Levels of IAsp-specific antibodies and HI-specific antibodies were low at baseline and remained low during pregnancy, with similar levels observed between treatment groups at gestational week 36 (Table 1). A small but significant decrease in cross-reacting insulin antibodies was observed during pregnancy: the estimated regression coefficient of cross-reacting insulin antibodies at baseline (for the two groups together) was 0.8266, which was significantly different from 1 (p = 0.0120, R 2 = 0.7612). There was no treatment effect (p = 0.9984). Duration of diabetes, pre-study use of IAsp or biphasic IAsp, and insulin dose were not correlated with level of cross-reacting antibodies at gestational week 36 in either treatment group (data not shown). There was a significant correlation between the level of cross-reacting insulin antibodies in cord blood and maternal cross-reacting insulin antibodies at gestational week 36 (regression coefficient = 0.9271, p < 0.0001, R 2 = 0.9067), but no treatment effect (p = 0.9248).
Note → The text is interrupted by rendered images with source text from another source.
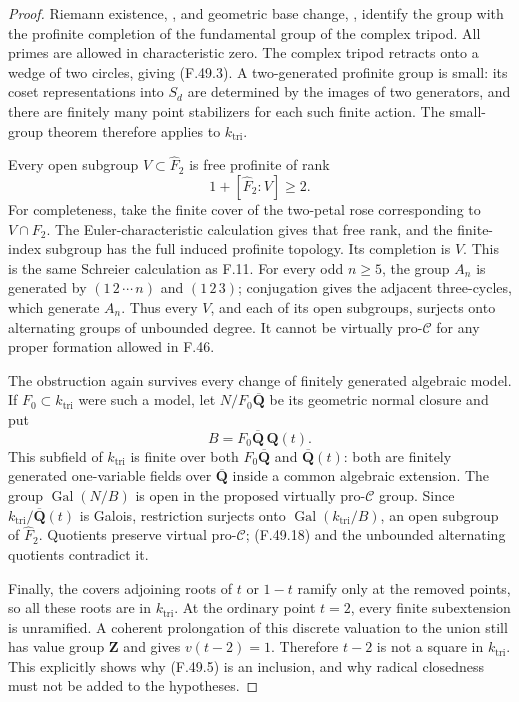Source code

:\begin{proof}
Riemann existence, \citet[Exposé~XII, Theorem~5.1, p.~333]{F_SGA1},
and geometric base change,
\citet[Exposé~XIII, 4.5.3, p.~421]{F_SGA1}, identify the group
with the profinite completion of the fundamental group of the
complex tripod. All primes are allowed in characteristic zero.
The complex tripod retracts onto a wedge of two circles, giving
(F.49.3). A two-generated profinite group is small: its coset
representations into \(S_d\) are determined by the images of two
generators, and there are finitely many point stabilizers for
each such finite action. The small-group theorem therefore
applies to \(k_{\mathrm{tri}}\).

Every open subgroup \(V\subset\widehat F_2\) is free profinite of rank
\[
                         1+[\widehat F_2:V]\ge2.
 \tag{F.49.18}
\]
For completeness, take the finite cover of the two-petal rose
corresponding to \(V\cap F_2\). The Euler-characteristic calculation
gives that free rank, and the finite-index subgroup has the full
induced profinite topology. Its completion is \(V\).
This is the same Schreier calculation as F.11.
For every odd \(n\ge5\), the group \(A_n\) is generated by
\((1\,2\,\cdots\,n)\) and \((1\,2\,3)\); conjugation gives
the adjacent three-cycles, which generate \(A_n\).
Thus every \(V\), and each of its open subgroups, surjects onto
alternating groups of unbounded degree. It cannot be virtually
pro-\(\mathcal C\) for any proper formation allowed in F.46.

The obstruction again survives every change of finitely generated
algebraic model. If \(F_0\subset k_{\mathrm{tri}}\) were such
a model, let \(N/F_0\overline{\mathbf Q}\) be its geometric
normal closure and put
\[
                         B=F_0\overline{\mathbf Q}\,\mathbf Q(t).
\]
This subfield of \(k_{\mathrm{tri}}\) is finite over both
\(F_0\overline{\mathbf Q}\) and \(\overline{\mathbf Q}(t)\):
both are finitely generated one-variable fields over
\(\overline{\mathbf Q}\) inside a common algebraic extension.
The group \(\operatorname{Gal}(N/B)\) is open in the proposed
virtually pro-\(\mathcal C\) group. Since
\(k_{\mathrm{tri}}/\overline{\mathbf Q}(t)\) is Galois,
restriction surjects onto
\(\operatorname{Gal}(k_{\mathrm{tri}}/B)\), an open subgroup
of \(\widehat F_2\). Quotients preserve virtual pro-\(\mathcal C\);
(F.49.18) and the unbounded alternating quotients contradict it.

Finally, the covers adjoining roots of \(t\) or \(1-t\) ramify
only at the removed points, so all these roots are in
\(k_{\mathrm{tri}}\). At the ordinary point \(t=2\), every
finite subextension is unramified. A coherent prolongation of
this discrete valuation to the union still has value group
\(\mathbf Z\) and gives \(v(t-2)=1\). Therefore \(t-2\) is not
a square in \(k_{\mathrm{tri}}\).
This explicitly shows why (F.49.5) is an inclusion, and why
radical closedness must not be added to the hypotheses.


\end{proof}
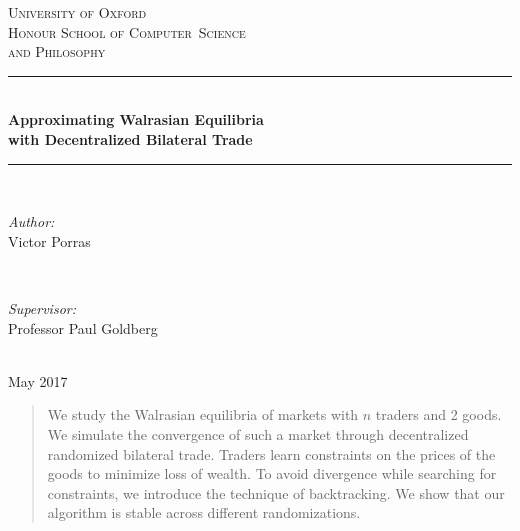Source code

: \documentclass[12pt,a4paper,titlepage]{article}
\begin{document}
\begin{titlepage}

\newcommand{\HRule}{\rule{\linewidth}{0.5mm}} %

\center %
 
\textsc{\LARGE University of Oxford}\\[1.5cm] %
\textsc{\LARGE Honour School of Computer~Science \\[0.2cm] and Philosophy}\\[0.5cm] %

\HRule \\[0.4cm]
\textbf{\LARGE Approximating Walrasian Equilibria} \\[0.3cm]
\textbf{\LARGE with Decentralized Bilateral Trade}\\[0.1cm]
\HRule \\[2cm]
 
\begin{minipage}{0.45\textwidth}
\begin{flushleft} \Large
\emph{Author:}\\
Victor Porras %
\end{flushleft}
\end{minipage}
~
\begin{minipage}{0.45\textwidth}
\begin{flushright} \Large
\emph{Supervisor:} \\
Professor Paul Goldberg %
\end{flushright}
\end{minipage}\\[2cm]

{\Large {May 2017}}\\[2cm]

 

\vfill %

\end{titlepage}

\begin{abstract}
  We study the Walrasian equilibria of markets with $n$ traders and 2 goods.
  We simulate the convergence of such a market through decentralized randomized bilateral trade.
  Traders learn constraints on the prices of the goods to minimize loss of wealth.
  To avoid divergence while searching for constraints, we introduce the technique of backtracking.
  We show that our algorithm is stable across different randomizations.
\end{abstract}
\end{document}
Two participants in the HI group had high levels of cord blood HI (1,150 and 1,930 pmol/l), but antibody levels were similar to the median levels observed in the cohort (Table 2). Sensitivity analyses excluding data from these two cord blood samples were performed for all analyses, with similar results. There was no correlation between birthweight and cord blood HI (p = 0.1590). IAsp was undetectable in the cord blood of all participants, including four individuals who received an i.v. infusion of IAsp during delivery (Table 2). There was no detection of IAsp in the umbilical cord blood of participants with high levels of insulin antibodies.

Table 1 Median levels of maternal blood serum insulin antibodies at baseline and gestational week 36
Table 2 Median levels of cord blood insulin antibody levels and cord blood insulin levels at delivery

Discussion

Our results, which suggest that insulin antibodies do not develop during pregnancy when using either IAsp or HI, are reassuring and comparable to previous data involving non-pregnant participants with type 1 and type 2 diabetes [6] and those with gestational diabetes mellitus treated with IAsp or insulin lispro [8, 9]. Overall, there was a small reduction in cross-reacting insulin antibodies in the IAsp group, perhaps similar to the decrease in levels seen with other types of antibody during pregnancy, such as serum antithyroglobulin [10]. The correlation between the level of maternal cross-reacting insulin antibodies and those in umbilical cord blood in the offspring is indicative of a transfer of maternal cross-reacting insulin antibodies across the placental barrier; however, there was no evidence to support the transfer of IAsp across the placenta.

This dataset on insulin antibodies in pregnancy is one of the largest reported to date and, we believe, provides new information on the use of insulin analogues in the management of type 1 diabetic pregnancy.